[Exercise materials]
####################
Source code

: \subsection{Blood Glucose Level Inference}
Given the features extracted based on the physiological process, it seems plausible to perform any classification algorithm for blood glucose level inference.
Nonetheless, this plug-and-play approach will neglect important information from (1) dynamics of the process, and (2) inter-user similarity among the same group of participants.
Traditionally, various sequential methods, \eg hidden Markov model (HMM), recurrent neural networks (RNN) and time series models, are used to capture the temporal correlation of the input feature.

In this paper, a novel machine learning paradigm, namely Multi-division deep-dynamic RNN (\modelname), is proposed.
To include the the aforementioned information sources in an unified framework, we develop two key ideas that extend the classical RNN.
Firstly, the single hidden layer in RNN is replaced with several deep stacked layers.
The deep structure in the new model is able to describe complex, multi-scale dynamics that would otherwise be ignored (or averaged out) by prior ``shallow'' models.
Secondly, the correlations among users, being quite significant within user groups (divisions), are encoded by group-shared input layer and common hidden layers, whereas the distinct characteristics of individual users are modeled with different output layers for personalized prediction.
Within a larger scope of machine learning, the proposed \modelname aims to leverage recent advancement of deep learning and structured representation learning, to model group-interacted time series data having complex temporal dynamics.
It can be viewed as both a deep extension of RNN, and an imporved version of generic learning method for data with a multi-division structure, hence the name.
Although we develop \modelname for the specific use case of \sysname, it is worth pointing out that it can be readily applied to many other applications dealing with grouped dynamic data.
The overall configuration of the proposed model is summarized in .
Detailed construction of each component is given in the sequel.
####################
[About this exercise] Above are the records; print exactly the lines from the line with "Traditionally, various sequential" to the line with "The deep structure", including both, and nothing else.

[Exercise solution]
Traditionally, various sequential methods, \eg hidden Markov model (HMM), recurrent neural networks (RNN) and time series models, are used to capture the temporal correlation of the input feature.

In this paper, a novel machine learning paradigm, namely Multi-division deep-dynamic RNN (\modelname), is proposed.
To include the the aforementioned information sources in an unified framework, we develop two key ideas that extend the classical RNN.
Firstly, the single hidden layer in RNN is replaced with several deep stacked layers.
The deep structure in the new model is able to describe complex, multi-scale dynamics that would otherwise be ignored (or averaged out) by prior ``shallow'' models.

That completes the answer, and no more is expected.